Number Five Is - Well, It's Not On Life-Support

If you have been following the blog then you ought to be aware that Conrad has been itemising the five Imperial War Museum venues across This Sceptred Isle.  Number Five is the IWM at Trafford, based here in Gomorrah-on-the-Irwell, and surprise surprise! Conrad has visited this venue quite a few times, because it wasn't that far from Connexions Salford when I worked there.  Art!


     To be honest it was rather a disappointment.  They don't have that much kit, or at least they didn't.  One of the highlights was being able to ascend seven storeys to a - searchlight.  Fans of searchlights would no doubt be salivating at the prospect; the other 99.9999% of us, not so much.  They did have a quite useful bookshop on the premises, which is what I came to visit back in the day.  That, of course, was eleven years ago before Amazon Prime.

     I may well pop along to see what's what, and if they have more up-to-date kit.


Finally -

Oooooh the raw naked temptation!  Conrad is sitting mere inches from the battalion war diary of the Second Battalion The Lancashire Fusiliers, which he downloaded at least a decade ago from the Archives at Kew, and printed off free of charge thanks to Connexions, who were most generous about it.
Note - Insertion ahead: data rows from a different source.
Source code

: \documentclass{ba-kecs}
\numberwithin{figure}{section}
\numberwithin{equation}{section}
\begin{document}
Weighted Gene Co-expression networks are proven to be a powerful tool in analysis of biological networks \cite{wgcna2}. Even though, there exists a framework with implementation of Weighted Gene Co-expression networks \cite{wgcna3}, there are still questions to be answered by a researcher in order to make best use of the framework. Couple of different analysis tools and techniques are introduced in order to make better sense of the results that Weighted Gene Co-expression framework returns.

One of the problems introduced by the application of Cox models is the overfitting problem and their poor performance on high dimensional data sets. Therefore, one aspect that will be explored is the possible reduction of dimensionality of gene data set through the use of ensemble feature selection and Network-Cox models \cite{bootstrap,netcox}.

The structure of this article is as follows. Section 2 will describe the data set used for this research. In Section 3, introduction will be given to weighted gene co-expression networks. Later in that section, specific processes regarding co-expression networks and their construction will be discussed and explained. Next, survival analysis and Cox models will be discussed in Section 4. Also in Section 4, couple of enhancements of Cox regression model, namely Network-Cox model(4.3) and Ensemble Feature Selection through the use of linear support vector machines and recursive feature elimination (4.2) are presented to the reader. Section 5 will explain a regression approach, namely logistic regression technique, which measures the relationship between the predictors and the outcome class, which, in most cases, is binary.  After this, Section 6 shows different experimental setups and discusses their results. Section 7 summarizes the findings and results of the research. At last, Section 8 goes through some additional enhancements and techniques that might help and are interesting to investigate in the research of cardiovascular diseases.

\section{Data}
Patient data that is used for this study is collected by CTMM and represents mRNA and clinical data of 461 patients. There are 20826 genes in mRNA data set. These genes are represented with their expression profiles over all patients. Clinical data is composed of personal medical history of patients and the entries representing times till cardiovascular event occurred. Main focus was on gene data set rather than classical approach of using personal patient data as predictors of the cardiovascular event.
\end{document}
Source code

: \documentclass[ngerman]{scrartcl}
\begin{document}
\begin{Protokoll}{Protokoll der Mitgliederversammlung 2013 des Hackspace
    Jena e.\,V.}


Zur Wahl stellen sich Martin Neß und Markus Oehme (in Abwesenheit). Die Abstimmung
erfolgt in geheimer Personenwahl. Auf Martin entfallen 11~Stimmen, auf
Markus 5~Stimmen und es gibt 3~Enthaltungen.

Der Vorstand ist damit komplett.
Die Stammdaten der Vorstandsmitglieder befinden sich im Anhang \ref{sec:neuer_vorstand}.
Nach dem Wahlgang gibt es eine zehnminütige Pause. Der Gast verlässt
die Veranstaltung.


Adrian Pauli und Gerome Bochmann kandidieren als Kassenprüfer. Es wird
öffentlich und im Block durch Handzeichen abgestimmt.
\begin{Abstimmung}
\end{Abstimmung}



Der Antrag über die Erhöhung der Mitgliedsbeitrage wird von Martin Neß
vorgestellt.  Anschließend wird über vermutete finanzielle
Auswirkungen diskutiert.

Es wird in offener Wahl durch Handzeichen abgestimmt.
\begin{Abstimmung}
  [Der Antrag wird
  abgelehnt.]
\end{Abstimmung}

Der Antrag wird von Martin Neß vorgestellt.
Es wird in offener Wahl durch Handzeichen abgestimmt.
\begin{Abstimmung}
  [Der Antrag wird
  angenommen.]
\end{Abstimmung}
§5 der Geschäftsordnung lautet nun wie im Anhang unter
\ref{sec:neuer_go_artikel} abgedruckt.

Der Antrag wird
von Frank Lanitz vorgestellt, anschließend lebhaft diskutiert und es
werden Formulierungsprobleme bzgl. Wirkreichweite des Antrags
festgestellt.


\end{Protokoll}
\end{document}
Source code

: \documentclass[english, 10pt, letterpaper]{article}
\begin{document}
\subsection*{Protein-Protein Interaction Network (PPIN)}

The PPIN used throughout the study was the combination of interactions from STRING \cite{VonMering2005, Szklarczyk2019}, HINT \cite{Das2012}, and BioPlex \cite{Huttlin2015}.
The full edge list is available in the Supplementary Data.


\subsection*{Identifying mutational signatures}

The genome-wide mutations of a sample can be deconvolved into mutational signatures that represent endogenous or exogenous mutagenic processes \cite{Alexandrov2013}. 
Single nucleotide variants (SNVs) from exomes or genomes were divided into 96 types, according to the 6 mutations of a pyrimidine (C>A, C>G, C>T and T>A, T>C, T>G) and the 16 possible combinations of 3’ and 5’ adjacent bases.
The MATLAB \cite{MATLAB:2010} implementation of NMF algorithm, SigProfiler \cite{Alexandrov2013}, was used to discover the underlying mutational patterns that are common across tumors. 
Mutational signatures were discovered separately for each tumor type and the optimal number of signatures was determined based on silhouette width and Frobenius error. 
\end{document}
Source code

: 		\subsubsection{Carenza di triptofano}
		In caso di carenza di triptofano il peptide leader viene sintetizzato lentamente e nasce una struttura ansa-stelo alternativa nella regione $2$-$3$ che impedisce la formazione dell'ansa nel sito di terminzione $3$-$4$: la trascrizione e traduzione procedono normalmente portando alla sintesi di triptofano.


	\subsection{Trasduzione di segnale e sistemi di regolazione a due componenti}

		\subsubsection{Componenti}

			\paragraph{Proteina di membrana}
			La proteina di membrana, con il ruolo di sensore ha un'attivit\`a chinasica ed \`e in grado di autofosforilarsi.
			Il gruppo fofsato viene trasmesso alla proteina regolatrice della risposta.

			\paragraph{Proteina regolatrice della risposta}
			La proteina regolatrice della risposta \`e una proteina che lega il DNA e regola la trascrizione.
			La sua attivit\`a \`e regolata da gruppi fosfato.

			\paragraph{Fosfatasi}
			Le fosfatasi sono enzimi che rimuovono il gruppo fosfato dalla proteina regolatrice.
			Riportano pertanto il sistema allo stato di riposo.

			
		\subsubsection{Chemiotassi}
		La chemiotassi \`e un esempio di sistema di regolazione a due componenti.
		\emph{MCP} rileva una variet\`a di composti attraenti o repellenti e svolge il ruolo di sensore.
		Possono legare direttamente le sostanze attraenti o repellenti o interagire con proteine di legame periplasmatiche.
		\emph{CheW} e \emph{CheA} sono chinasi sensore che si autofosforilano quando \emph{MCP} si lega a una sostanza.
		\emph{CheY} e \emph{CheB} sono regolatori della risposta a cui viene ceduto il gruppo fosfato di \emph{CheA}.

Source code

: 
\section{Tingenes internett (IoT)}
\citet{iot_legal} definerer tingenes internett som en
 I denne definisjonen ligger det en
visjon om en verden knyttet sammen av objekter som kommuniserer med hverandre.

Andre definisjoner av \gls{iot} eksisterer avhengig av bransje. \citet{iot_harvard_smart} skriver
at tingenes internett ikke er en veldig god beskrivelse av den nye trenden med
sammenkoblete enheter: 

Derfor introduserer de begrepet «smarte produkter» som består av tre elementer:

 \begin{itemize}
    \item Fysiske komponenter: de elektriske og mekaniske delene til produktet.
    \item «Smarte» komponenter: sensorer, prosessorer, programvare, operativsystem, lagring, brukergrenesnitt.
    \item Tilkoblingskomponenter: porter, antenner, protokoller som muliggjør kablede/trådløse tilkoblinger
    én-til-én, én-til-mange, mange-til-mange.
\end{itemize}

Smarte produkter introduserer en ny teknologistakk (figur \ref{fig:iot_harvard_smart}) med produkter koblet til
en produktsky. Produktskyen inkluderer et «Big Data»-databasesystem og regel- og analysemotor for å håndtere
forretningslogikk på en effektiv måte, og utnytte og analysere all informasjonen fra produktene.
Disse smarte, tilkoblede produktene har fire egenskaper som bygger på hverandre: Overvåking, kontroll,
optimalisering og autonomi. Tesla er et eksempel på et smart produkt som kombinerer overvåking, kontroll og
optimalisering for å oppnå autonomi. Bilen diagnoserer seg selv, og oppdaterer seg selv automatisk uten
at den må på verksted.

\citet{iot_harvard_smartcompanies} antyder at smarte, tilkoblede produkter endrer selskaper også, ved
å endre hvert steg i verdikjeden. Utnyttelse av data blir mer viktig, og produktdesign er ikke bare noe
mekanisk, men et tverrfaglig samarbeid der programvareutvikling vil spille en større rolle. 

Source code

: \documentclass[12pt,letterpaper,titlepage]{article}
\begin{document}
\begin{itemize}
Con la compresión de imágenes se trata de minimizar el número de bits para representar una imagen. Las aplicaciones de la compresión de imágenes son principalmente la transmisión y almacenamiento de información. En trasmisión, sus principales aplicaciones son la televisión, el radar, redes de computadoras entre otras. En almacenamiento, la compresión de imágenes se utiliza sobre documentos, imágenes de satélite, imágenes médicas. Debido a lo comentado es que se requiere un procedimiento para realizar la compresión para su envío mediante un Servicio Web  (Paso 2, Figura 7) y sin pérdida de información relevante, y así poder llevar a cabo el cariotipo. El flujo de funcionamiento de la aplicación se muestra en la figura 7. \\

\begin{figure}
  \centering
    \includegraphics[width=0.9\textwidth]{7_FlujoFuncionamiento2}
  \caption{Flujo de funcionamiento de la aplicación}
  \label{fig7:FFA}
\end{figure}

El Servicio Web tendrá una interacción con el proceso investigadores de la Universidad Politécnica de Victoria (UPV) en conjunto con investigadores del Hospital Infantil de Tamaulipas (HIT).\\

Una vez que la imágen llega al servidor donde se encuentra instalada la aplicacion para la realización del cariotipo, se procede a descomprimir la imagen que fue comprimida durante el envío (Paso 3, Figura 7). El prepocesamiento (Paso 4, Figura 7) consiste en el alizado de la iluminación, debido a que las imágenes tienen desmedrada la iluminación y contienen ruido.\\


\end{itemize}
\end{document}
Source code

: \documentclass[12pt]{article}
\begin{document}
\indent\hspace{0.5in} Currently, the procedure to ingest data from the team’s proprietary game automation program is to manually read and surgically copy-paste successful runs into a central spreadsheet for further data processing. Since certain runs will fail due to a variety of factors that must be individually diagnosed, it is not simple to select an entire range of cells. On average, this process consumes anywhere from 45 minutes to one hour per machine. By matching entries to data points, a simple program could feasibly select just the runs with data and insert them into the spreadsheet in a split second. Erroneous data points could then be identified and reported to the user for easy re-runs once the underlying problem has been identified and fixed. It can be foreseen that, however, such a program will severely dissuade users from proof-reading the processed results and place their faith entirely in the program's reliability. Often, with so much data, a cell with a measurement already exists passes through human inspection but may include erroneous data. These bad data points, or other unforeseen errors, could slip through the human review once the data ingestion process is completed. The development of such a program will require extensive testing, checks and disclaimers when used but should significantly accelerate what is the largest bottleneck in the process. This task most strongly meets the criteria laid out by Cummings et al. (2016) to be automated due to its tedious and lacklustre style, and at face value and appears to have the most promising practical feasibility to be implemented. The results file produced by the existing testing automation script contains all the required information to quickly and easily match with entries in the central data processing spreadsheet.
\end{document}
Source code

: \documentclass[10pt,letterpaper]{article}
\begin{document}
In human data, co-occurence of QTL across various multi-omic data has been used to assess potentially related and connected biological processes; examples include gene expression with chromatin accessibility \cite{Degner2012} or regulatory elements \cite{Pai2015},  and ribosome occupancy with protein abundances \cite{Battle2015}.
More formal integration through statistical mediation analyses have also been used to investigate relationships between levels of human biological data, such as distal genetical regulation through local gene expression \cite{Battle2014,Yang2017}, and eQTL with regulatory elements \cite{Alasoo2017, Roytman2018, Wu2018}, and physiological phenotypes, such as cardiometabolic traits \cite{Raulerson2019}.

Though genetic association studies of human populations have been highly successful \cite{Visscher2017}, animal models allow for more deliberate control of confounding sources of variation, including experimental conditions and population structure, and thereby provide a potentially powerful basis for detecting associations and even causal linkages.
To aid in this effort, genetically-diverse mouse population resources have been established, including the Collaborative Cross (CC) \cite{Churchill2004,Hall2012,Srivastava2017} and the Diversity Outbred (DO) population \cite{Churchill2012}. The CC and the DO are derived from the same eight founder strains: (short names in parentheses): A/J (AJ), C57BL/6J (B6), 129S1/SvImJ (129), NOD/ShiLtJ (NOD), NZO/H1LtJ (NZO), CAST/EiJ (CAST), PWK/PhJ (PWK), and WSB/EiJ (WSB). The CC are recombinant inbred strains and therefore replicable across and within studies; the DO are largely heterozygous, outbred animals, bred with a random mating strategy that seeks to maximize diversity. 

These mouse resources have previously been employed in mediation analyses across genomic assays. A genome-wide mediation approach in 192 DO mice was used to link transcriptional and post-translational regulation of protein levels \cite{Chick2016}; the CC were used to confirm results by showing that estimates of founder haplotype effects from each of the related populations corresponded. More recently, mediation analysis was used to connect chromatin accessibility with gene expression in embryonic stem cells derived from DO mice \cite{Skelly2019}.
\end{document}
If they ever knew in the first place, that is.  I think I need a project that involves making extensive annotations again, which I've not managed since "Field Guns In France".  It's the only way to be sure.


     This only came up thanks to "Have His Carcase" and my musings on same.  What a tangled web we weave, when the cross beams have gone askew on the treadle 


*  I have drunk Cresta in the past and don't remember a thing about how it tasted.  Also the process that made it so frothy is probably illegal now because nobody else is doing it.

**  I shall cruelly leave you to guess which two.